● **WHAT THE TASK REQUIRES**
Would you write out every entry exactly, but without the pictures?

● **RECORDS FOR PROCESSING**
• • • • • • •

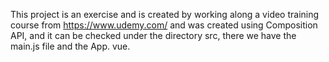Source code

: This project is an exercise and is created by working along a video training course from https://www.udemy.com/ and was created using Composition API, and it can be checked under the directory src, there we have the main.js file and the App. vue.
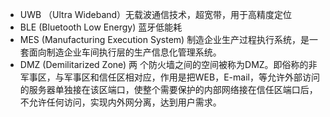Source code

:- UWB （Ultra Wideband）无载波通信技术，超宽带，用于高精度定位
- BLE (Bluetooth Low Energy) 蓝牙低能耗
- MES (Manufacturing Execution System) 制造企业生产过程执行系统，是一套面向制造企业车间执行层的生产信息化管理系统。
- DMZ (Demilitarized Zone) 两 个防火墙之间的空间被称为DMZ。即俗称的非军事区，与军事区和信任区相对应，作用是把WEB，E-mail，等允许外部访问的服务器单独接在该区端口，使整个需要保护的内部网络接在信任区端口后，不允许任何访问，实现内外网分离，达到用户需求。
<!--stackedit_data:
eyJoaXN0b3J5IjpbMTgzMTA0MTMxMl19
-->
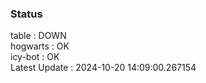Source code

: ### Status


table : DOWN  
hogwarts : OK  
icy-bot : OK  
Latest Update : 2024-10-20 14:09:00.267154
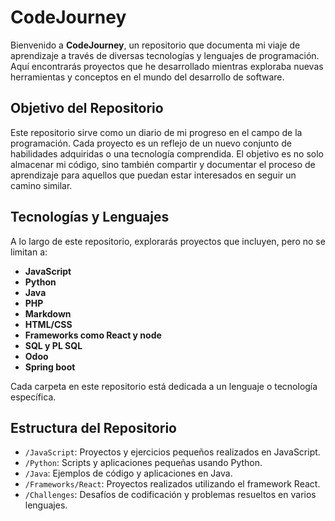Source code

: # CodeJourney

Bienvenido a **CodeJourney**, un repositorio que documenta mi viaje de aprendizaje a través de diversas tecnologías y lenguajes de programación. Aquí encontrarás proyectos que he desarrollado mientras exploraba nuevas herramientas y conceptos en el mundo del desarrollo de software.

## Objetivo del Repositorio

Este repositorio sirve como un diario de mi progreso en el campo de la programación. Cada proyecto es un reflejo de un nuevo conjunto de habilidades adquiridas o una tecnología comprendida. El objetivo es no solo almacenar mi código, sino también compartir y documentar el proceso de aprendizaje para aquellos que puedan estar interesados en seguir un camino similar.

## Tecnologías y Lenguajes

A lo largo de este repositorio, explorarás proyectos que incluyen, pero no se limitan a:
- **JavaScript**
- **Python**
- **Java**
- **PHP**
- **Markdown**
- **HTML/CSS**
- **Frameworks como React y node**
- **SQL y PL SQL**
- **Odoo**
- **Spring boot**

Cada carpeta en este repositorio está dedicada a un lenguaje o tecnología específica.

## Estructura del Repositorio

- `/JavaScript`: Proyectos y ejercicios pequeños realizados en JavaScript.
- `/Python`: Scripts y aplicaciones pequeñas usando Python.
- `/Java`: Ejemplos de código y aplicaciones en Java.
- `/Frameworks/React`: Proyectos realizados utilizando el framework React.
- `/Challenges`: Desafíos de codificación y problemas resueltos en varios lenguajes.
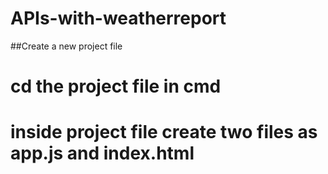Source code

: # APIs-with-weatherreport
##Create a new project file 
# cd the project file in cmd
# inside project file create two files as app.js and index.html
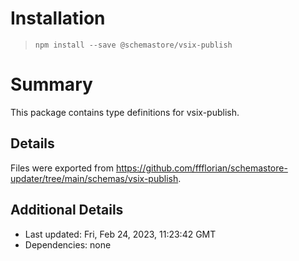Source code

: # Installation
> `npm install --save @schemastore/vsix-publish`

# Summary
This package contains type definitions for vsix-publish.

## Details
Files were exported from https://github.com/ffflorian/schemastore-updater/tree/main/schemas/vsix-publish.

## Additional Details
* Last updated: Fri, Feb 24, 2023, 11:23:42 GMT
* Dependencies: none
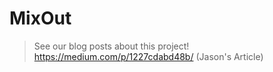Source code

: # MixOut
> See our blog posts about this project!  
> https://medium.com/p/1227cdabd48b/
> (Jason's Article)
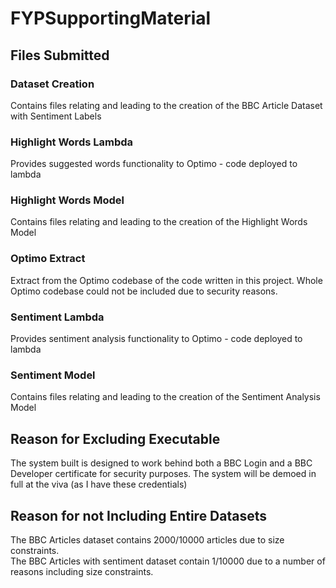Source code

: # FYPSupportingMaterial
## Files Submitted
### Dataset Creation 
Contains files relating and leading to the creation of the BBC Article Dataset with Sentiment Labels

### Highlight Words Lambda
Provides suggested words functionality to Optimo - code deployed to lambda

### Highlight Words Model 
Contains files relating and leading to the creation of the Highlight Words Model

### Optimo Extract
Extract from the Optimo codebase of the code written in this project.
Whole Optimo codebase could not be included due to security reasons.

### Sentiment Lambda
Provides sentiment analysis functionality to Optimo - code deployed to lambda

### Sentiment Model 
Contains files relating and leading to the creation of the Sentiment Analysis Model

## Reason for Excluding Executable
The system built is designed to work behind both a BBC Login and a BBC Developer certificate for security purposes.
The system will be demoed in full at the viva (as I have these credentials)

## Reason for not Including Entire Datasets
The BBC Articles dataset contains 2000/10000 articles due to size constraints. <br>
The BBC Articles with sentiment dataset contain 1/10000 due to a number of reasons including size constraints.
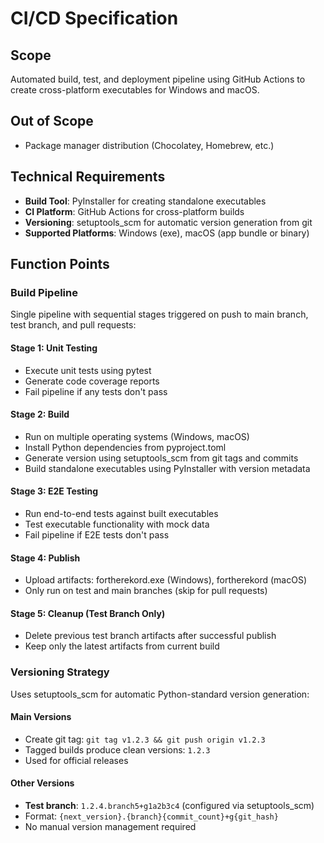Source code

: # CI/CD Specification

## Scope
Automated build, test, and deployment pipeline using GitHub Actions to create cross-platform executables for Windows and macOS.

## Out of Scope
- Package manager distribution (Chocolatey, Homebrew, etc.)

## Technical Requirements
- **Build Tool**: PyInstaller for creating standalone executables
- **CI Platform**: GitHub Actions for cross-platform builds
- **Versioning**: setuptools_scm for automatic version generation from git
- **Supported Platforms**: Windows (exe), macOS (app bundle or binary)

## Function Points

### Build Pipeline
Single pipeline with sequential stages triggered on push to main branch, test branch, and pull requests:

#### Stage 1: Unit Testing
- Execute unit tests using pytest
- Generate code coverage reports
- Fail pipeline if any tests don't pass

#### Stage 2: Build
- Run on multiple operating systems (Windows, macOS)
- Install Python dependencies from pyproject.toml
- Generate version using setuptools_scm from git tags and commits
- Build standalone executables using PyInstaller with version metadata

#### Stage 3: E2E Testing
- Run end-to-end tests against built executables
- Test executable functionality with mock data
- Fail pipeline if E2E tests don't pass

#### Stage 4: Publish
- Upload artifacts: fortherekord.exe (Windows), fortherekord (macOS)
- Only run on test and main branches (skip for pull requests)

#### Stage 5: Cleanup (Test Branch Only)
- Delete previous test branch artifacts after successful publish
- Keep only the latest artifacts from current build

### Versioning Strategy

Uses setuptools_scm for automatic Python-standard version generation:

#### Main Versions
- Create git tag: `git tag v1.2.3 && git push origin v1.2.3`
- Tagged builds produce clean versions: `1.2.3`
- Used for official releases

#### Other Versions  
- **Test branch**: `1.2.4.branch5+g1a2b3c4` (configured via setuptools_scm)
- Format: `{next_version}.{branch}{commit_count}+g{git_hash}`
- No manual version management required
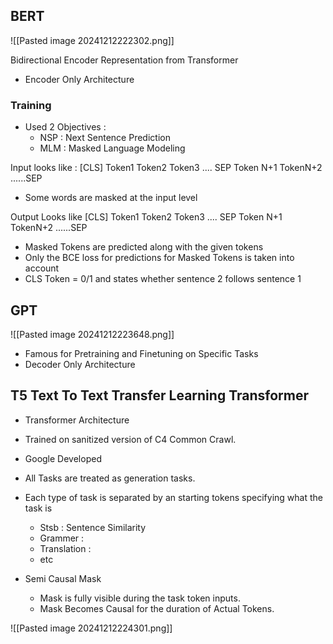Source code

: 


## BERT 


![[Pasted image 20241212222302.png]]


Bidirectional Encoder Representation from Transformer

- Encoder Only Architecture 

### Training 

- Used 2 Objectives : 
	- NSP : Next Sentence Prediction 
	- MLM : Masked Language Modeling 

Input looks like : [CLS] Token1 Token2 Token3 .... SEP Token N+1 TokenN+2 ......SEP
- Some words are masked at the input level 

Output Looks like [CLS] Token1 Token2 Token3 .... SEP Token N+1 TokenN+2 ......SEP
- Masked Tokens are predicted along with the given tokens 
- Only the BCE loss for predictions for Masked Tokens is taken into account
- CLS Token = 0/1 and states whether sentence 2 follows sentence 1


## GPT 

![[Pasted image 20241212223648.png]]

- Famous for Pretraining and Finetuning on Specific Tasks 
- Decoder Only Architecture

## T5 Text To Text Transfer Learning Transformer 

- Transformer Architecture 
- Trained on sanitized version of C4 Common Crawl. 
- Google Developed 
- All Tasks are treated as generation tasks. 
- Each type of task is separated by an starting tokens specifying what the task is
	- Stsb : Sentence Similarity 
	- Grammer : 
	- Translation : 
	- etc 

- Semi Causal Mask 
	- Mask is fully visible during the task token inputs. 
	- Mask Becomes Causal for the duration of Actual Tokens. 

![[Pasted image 20241212224301.png]]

• • • • • • •

● **SOLVED EXERCISE**
Source code

: This project is an exercise and is created by working along a video training course from https://www.udemy.com/ and was created using Composition API, and it can be checked under the directory src, there we have the main.js file and the App. vue.
Source code

:- UWB （Ultra Wideband）无载波通信技术，超宽带，用于高精度定位
- BLE (Bluetooth Low Energy) 蓝牙低能耗
- MES (Manufacturing Execution System) 制造企业生产过程执行系统，是一套面向制造企业车间执行层的生产信息化管理系统。
- DMZ (Demilitarized Zone) 两 个防火墙之间的空间被称为DMZ。即俗称的非军事区，与军事区和信任区相对应，作用是把WEB，E-mail，等允许外部访问的服务器单独接在该区端口，使整个需要保护的内部网络接在信任区端口后，不允许任何访问，实现内外网分离，达到用户需求。
<!--stackedit_data:
eyJoaXN0b3J5IjpbMTgzMTA0MTMxMl19
-->
Source code

: ### Status


table : DOWN  
hogwarts : OK  
icy-bot : OK  
Latest Update : 2024-10-20 14:09:00.267154
Source code

: # CodeJourney

Bienvenido a **CodeJourney**, un repositorio que documenta mi viaje de aprendizaje a través de diversas tecnologías y lenguajes de programación. Aquí encontrarás proyectos que he desarrollado mientras exploraba nuevas herramientas y conceptos en el mundo del desarrollo de software.

## Objetivo del Repositorio

Este repositorio sirve como un diario de mi progreso en el campo de la programación. Cada proyecto es un reflejo de un nuevo conjunto de habilidades adquiridas o una tecnología comprendida. El objetivo es no solo almacenar mi código, sino también compartir y documentar el proceso de aprendizaje para aquellos que puedan estar interesados en seguir un camino similar.

## Tecnologías y Lenguajes

A lo largo de este repositorio, explorarás proyectos que incluyen, pero no se limitan a:
- **JavaScript**
- **Python**
- **Java**
- **PHP**
- **Markdown**
- **HTML/CSS**
- **Frameworks como React y node**
- **SQL y PL SQL**
- **Odoo**
- **Spring boot**

Cada carpeta en este repositorio está dedicada a un lenguaje o tecnología específica.

## Estructura del Repositorio

- `/JavaScript`: Proyectos y ejercicios pequeños realizados en JavaScript.
- `/Python`: Scripts y aplicaciones pequeñas usando Python.
- `/Java`: Ejemplos de código y aplicaciones en Java.
- `/Frameworks/React`: Proyectos realizados utilizando el framework React.
- `/Challenges`: Desafíos de codificación y problemas resueltos en varios lenguajes.
Source code

: # APIs-with-weatherreport
##Create a new project file 
# cd the project file in cmd
# inside project file create two files as app.js and index.html
Source code

: # Installation
> `npm install --save @schemastore/vsix-publish`

# Summary
This package contains type definitions for vsix-publish.

## Details
Files were exported from https://github.com/ffflorian/schemastore-updater/tree/main/schemas/vsix-publish.

## Additional Details
* Last updated: Fri, Feb 24, 2023, 11:23:42 GMT
* Dependencies: none
Source code

: # MixOut
> See our blog posts about this project!  
> https://medium.com/p/1227cdabd48b/
> (Jason's Article)
Source code

: # FYPSupportingMaterial
## Files Submitted
### Dataset Creation 
Contains files relating and leading to the creation of the BBC Article Dataset with Sentiment Labels

### Highlight Words Lambda
Provides suggested words functionality to Optimo - code deployed to lambda

### Highlight Words Model 
Contains files relating and leading to the creation of the Highlight Words Model

### Optimo Extract
Extract from the Optimo codebase of the code written in this project.
Whole Optimo codebase could not be included due to security reasons.

### Sentiment Lambda
Provides sentiment analysis functionality to Optimo - code deployed to lambda

### Sentiment Model 
Contains files relating and leading to the creation of the Sentiment Analysis Model

## Reason for Excluding Executable
The system built is designed to work behind both a BBC Login and a BBC Developer certificate for security purposes.
The system will be demoed in full at the viva (as I have these credentials)

## Reason for not Including Entire Datasets
The BBC Articles dataset contains 2000/10000 articles due to size constraints. <br>
The BBC Articles with sentiment dataset contain 1/10000 due to a number of reasons including size constraints.
Source code

: # CI/CD Specification

## Scope
Automated build, test, and deployment pipeline using GitHub Actions to create cross-platform executables for Windows and macOS.

## Out of Scope
- Package manager distribution (Chocolatey, Homebrew, etc.)

## Technical Requirements
- **Build Tool**: PyInstaller for creating standalone executables
- **CI Platform**: GitHub Actions for cross-platform builds
- **Versioning**: setuptools_scm for automatic version generation from git
- **Supported Platforms**: Windows (exe), macOS (app bundle or binary)

## Function Points

### Build Pipeline
Single pipeline with sequential stages triggered on push to main branch, test branch, and pull requests:

#### Stage 1: Unit Testing
- Execute unit tests using pytest
- Generate code coverage reports
- Fail pipeline if any tests don't pass

#### Stage 2: Build
- Run on multiple operating systems (Windows, macOS)
- Install Python dependencies from pyproject.toml
- Generate version using setuptools_scm from git tags and commits
- Build standalone executables using PyInstaller with version metadata

#### Stage 3: E2E Testing
- Run end-to-end tests against built executables
- Test executable functionality with mock data
- Fail pipeline if E2E tests don't pass

#### Stage 4: Publish
- Upload artifacts: fortherekord.exe (Windows), fortherekord (macOS)
- Only run on test and main branches (skip for pull requests)

#### Stage 5: Cleanup (Test Branch Only)
- Delete previous test branch artifacts after successful publish
- Keep only the latest artifacts from current build

### Versioning Strategy

Uses setuptools_scm for automatic Python-standard version generation:

#### Main Versions
- Create git tag: `git tag v1.2.3 && git push origin v1.2.3`
- Tagged builds produce clean versions: `1.2.3`
- Used for official releases

#### Other Versions  
- **Test branch**: `1.2.4.branch5+g1a2b3c4` (configured via setuptools_scm)
- Format: `{next_version}.{branch}{commit_count}+g{git_hash}`
- No manual version management required
Source code

: 


## BERT 


![[Pasted image 20241212222302.png]]


Bidirectional Encoder Representation from Transformer

- Encoder Only Architecture 

### Training 

- Used 2 Objectives : 
	- NSP : Next Sentence Prediction 
	- MLM : Masked Language Modeling 

Input looks like : [CLS] Token1 Token2 Token3 .... SEP Token N+1 TokenN+2 ......SEP
- Some words are masked at the input level 

Output Looks like [CLS] Token1 Token2 Token3 .... SEP Token N+1 TokenN+2 ......SEP
- Masked Tokens are predicted along with the given tokens 
- Only the BCE loss for predictions for Masked Tokens is taken into account
- CLS Token = 0/1 and states whether sentence 2 follows sentence 1


## GPT 

![[Pasted image 20241212223648.png]]

- Famous for Pretraining and Finetuning on Specific Tasks 
- Decoder Only Architecture

## T5 Text To Text Transfer Learning Transformer 

- Transformer Architecture 
- Trained on sanitized version of C4 Common Crawl. 
- Google Developed 
- All Tasks are treated as generation tasks. 
- Each type of task is separated by an starting tokens specifying what the task is
	- Stsb : Sentence Similarity 
	- Grammer : 
	- Translation : 
	- etc 

- Semi Causal Mask 
	- Mask is fully visible during the task token inputs. 
	- Mask Becomes Causal for the duration of Actual Tokens. 

![[Pasted image 20241212224301.png]]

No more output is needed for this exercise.